The Hong lab is part of the UCSF Department of Radiation Oncology and Bakar Computational Health Sciences Institute. We focus on combining clinical domain knowledge with data science to generate insights from real world data, develop actionable computational tools, and evaluate the benefit of these advances for personalized cancer care. We have a specific interest and expertise in machine learning, natural language processing, computational data extraction, and imaging analytics. We apply these methods to identify new knowledge regarding clinical practice and patient outcomes, make actionable predictions, and identify new interventions. Our lab works from end-to-end along the development and implementation pipeline to develop tools for clinicians to make a meaningful difference in patient care.

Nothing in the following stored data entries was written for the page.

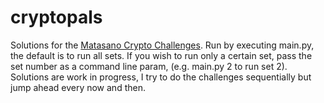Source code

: # cryptopals
Solutions for the [Matasano Crypto Challenges](http://cryptopals.com). Run by executing main.py, the default is to run all sets. If you wish to run only a certain set, pass the set number as a command line param, (e.g. main.py 2 to run set 2). Solutions are work in progress, I try to do the challenges sequentially but jump ahead every now and then.
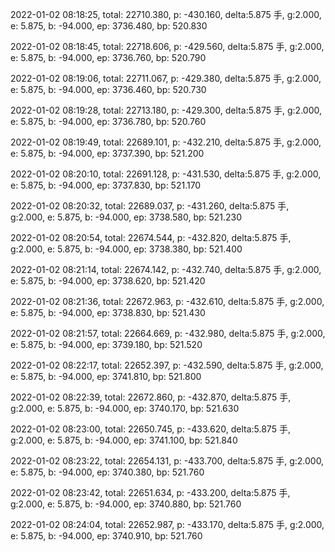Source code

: 2022-01-02 08:18:25, total: 22710.380, p: -430.160, delta:5.875 手, g:2.000, e: 5.875, b: -94.000, ep: 3736.480, bp: 520.830

2022-01-02 08:18:45, total: 22718.606, p: -429.560, delta:5.875 手, g:2.000, e: 5.875, b: -94.000, ep: 3736.760, bp: 520.790

2022-01-02 08:19:06, total: 22711.067, p: -429.380, delta:5.875 手, g:2.000, e: 5.875, b: -94.000, ep: 3736.460, bp: 520.730

2022-01-02 08:19:28, total: 22713.180, p: -429.300, delta:5.875 手, g:2.000, e: 5.875, b: -94.000, ep: 3736.780, bp: 520.760

2022-01-02 08:19:49, total: 22689.101, p: -432.210, delta:5.875 手, g:2.000, e: 5.875, b: -94.000, ep: 3737.390, bp: 521.200

2022-01-02 08:20:10, total: 22691.128, p: -431.530, delta:5.875 手, g:2.000, e: 5.875, b: -94.000, ep: 3737.830, bp: 521.170

2022-01-02 08:20:32, total: 22689.037, p: -431.260, delta:5.875 手, g:2.000, e: 5.875, b: -94.000, ep: 3738.580, bp: 521.230

2022-01-02 08:20:54, total: 22674.544, p: -432.820, delta:5.875 手, g:2.000, e: 5.875, b: -94.000, ep: 3738.380, bp: 521.400

2022-01-02 08:21:14, total: 22674.142, p: -432.740, delta:5.875 手, g:2.000, e: 5.875, b: -94.000, ep: 3738.620, bp: 521.420

2022-01-02 08:21:36, total: 22672.963, p: -432.610, delta:5.875 手, g:2.000, e: 5.875, b: -94.000, ep: 3738.830, bp: 521.430

2022-01-02 08:21:57, total: 22664.669, p: -432.980, delta:5.875 手, g:2.000, e: 5.875, b: -94.000, ep: 3739.180, bp: 521.520

2022-01-02 08:22:17, total: 22652.397, p: -432.590, delta:5.875 手, g:2.000, e: 5.875, b: -94.000, ep: 3741.810, bp: 521.800

2022-01-02 08:22:39, total: 22672.860, p: -432.870, delta:5.875 手, g:2.000, e: 5.875, b: -94.000, ep: 3740.170, bp: 521.630

2022-01-02 08:23:00, total: 22650.745, p: -433.620, delta:5.875 手, g:2.000, e: 5.875, b: -94.000, ep: 3741.100, bp: 521.840

2022-01-02 08:23:22, total: 22654.131, p: -433.700, delta:5.875 手, g:2.000, e: 5.875, b: -94.000, ep: 3740.380, bp: 521.760

2022-01-02 08:23:42, total: 22651.634, p: -433.200, delta:5.875 手, g:2.000, e: 5.875, b: -94.000, ep: 3740.880, bp: 521.760

2022-01-02 08:24:04, total: 22652.987, p: -433.170, delta:5.875 手, g:2.000, e: 5.875, b: -94.000, ep: 3740.910, bp: 521.760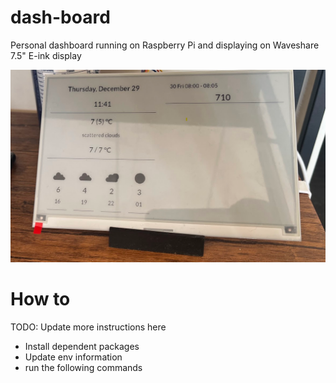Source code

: # dash-board
Personal dashboard running on Raspberry Pi and displaying on Waveshare 7.5" E-ink display 

![img](cat.png)

# How to 
TODO: Update more instructions here

- Install dependent packages 
- Update env information 
- run the following commands 
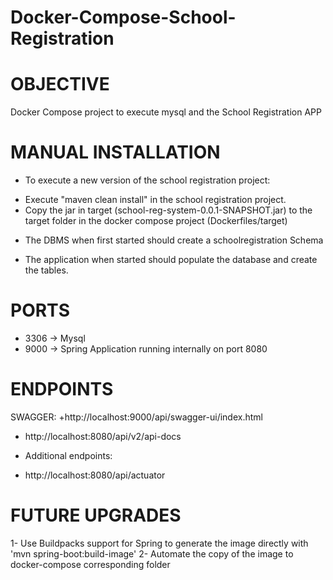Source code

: # Docker-Compose-School-Registration

# OBJECTIVE

Docker Compose project to execute mysql and the School Registration APP

# MANUAL INSTALLATION

* To execute a new version of the school registration project:

- Execute "maven clean install" in the school registration project.
- Copy the jar in target (school-reg-system-0.0.1-SNAPSHOT.jar) to the target folder in the docker compose project (Dockerfiles/target)

* The DBMS when first started should create a schoolregistration Schema 

* The application when started should populate the database and create the tables.

# PORTS

* 3306 -> Mysql
* 9000 -> Spring Application running internally on port 8080

# ENDPOINTS

SWAGGER: 
+http://localhost:9000/api/swagger-ui/index.html
+ http://localhost:8080/api/v2/api-docs

- Additional endpoints:
+ http://localhost:8080/api/actuator

# FUTURE UPGRADES

1- Use Buildpacks support for Spring to generate the image directly with 'mvn spring-boot:build-image' 
2- Automate the copy of the image to docker-compose corresponding folder
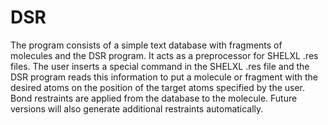 DSR
===

The program consists of a simple text database with fragments of molecules and the DSR program. 
It acts as a preprocessor for SHELXL .res files. The user inserts a special command in the SHELXL .res file 
and the DSR program reads this information to put a molecule or fragment with the desired atoms on the position 
of the target atoms specified by the user. Bond restraints are applied from the database to the molecule. 
Future versions will also generate additional restraints automatically.
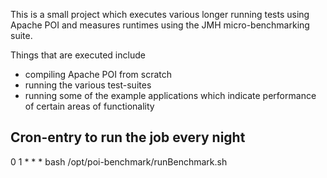 This is a small project which executes various longer running
tests using Apache POI and measures runtimes using
the JMH micro-benchmarking suite.

Things that are executed include

* compiling Apache POI from scratch
* running the various test-suites
* running some of the example applications which
indicate performance of certain areas of functionality

## Cron-entry to run the job every night

0 1 * * * bash /opt/poi-benchmark/runBenchmark.sh
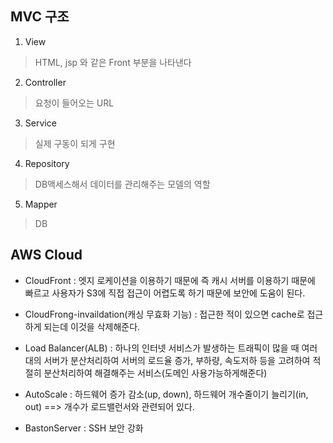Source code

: ## MVC 구조

1. View
>HTML, jsp 와 같은 Front 부분을 나타낸다
2. Controller
> 요청이 들어오는 URL
3. Service
> 실제 구동이 되게 구현
4. Repository
> DB액세스해서 데이터를 관리해주는 모델의 역할
5. Mapper
> DB


## AWS Cloud

* CloudFront : 엣지 로케이션을 이용하기 때문에 즉 캐시 서버를 이용하기 때문에 빠르고 사용자가 S3에 직접 접근이 어렵도록 하기 때문에 보안에 도움이 된다.

* CloudFrong-invaildation(캐싱 무효화 기능) : 접근한 적이 있으면 cache로 접근하게 되는데 이것을 삭제해준다.

* Load Balancer(ALB) : 하나의 인터넷 서비스가 발생하는 트래픽이 많을 때 여러 대의 서버가 분산처리하여 서버의 로드율 증가, 부하량, 속도저하 등을 고려하여 적절히 분산처리하여 해결해주는 서비스(도메인 사용가능하게해준다)

* AutoScale : 하드웨어 증가 감소(up, down), 하드웨어 개수줄이기 늘리기(in, out) ==> 개수가 로드밸런서와 관련되어 있다.

* BastonServer : SSH 보안 강화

The undergraduate apprentice will perform informatics research to develop computational tools and analyses related to personalized oncology care. Specific research topics can be based on the individual's interests and experience but may include wrangling and analyzing clinical (or other) data, developing predictive machine learning algorithms, natural language processing pipelines, or quantitative imaging data extraction.

They will work closely with other lab members and will be expected to conduct data analyses and prepare for presentations at lab meeting and journal clubs as appropriate. The undergraduate will join a multidisciplinary team of clinicians and scientists in the Department of Radiation Oncology and the Bakar Computational Health Sciences Institute. They will also be encouraged to take advantage of other training and learning opportunities within the UCSF Helen Diller Family Comprehensive Cancer Center, the Bakar Computational Health Sciences Institute, and other related entities at UCSF. We hope this experience will prepare the applicant for future opportunities in medicine and informatics.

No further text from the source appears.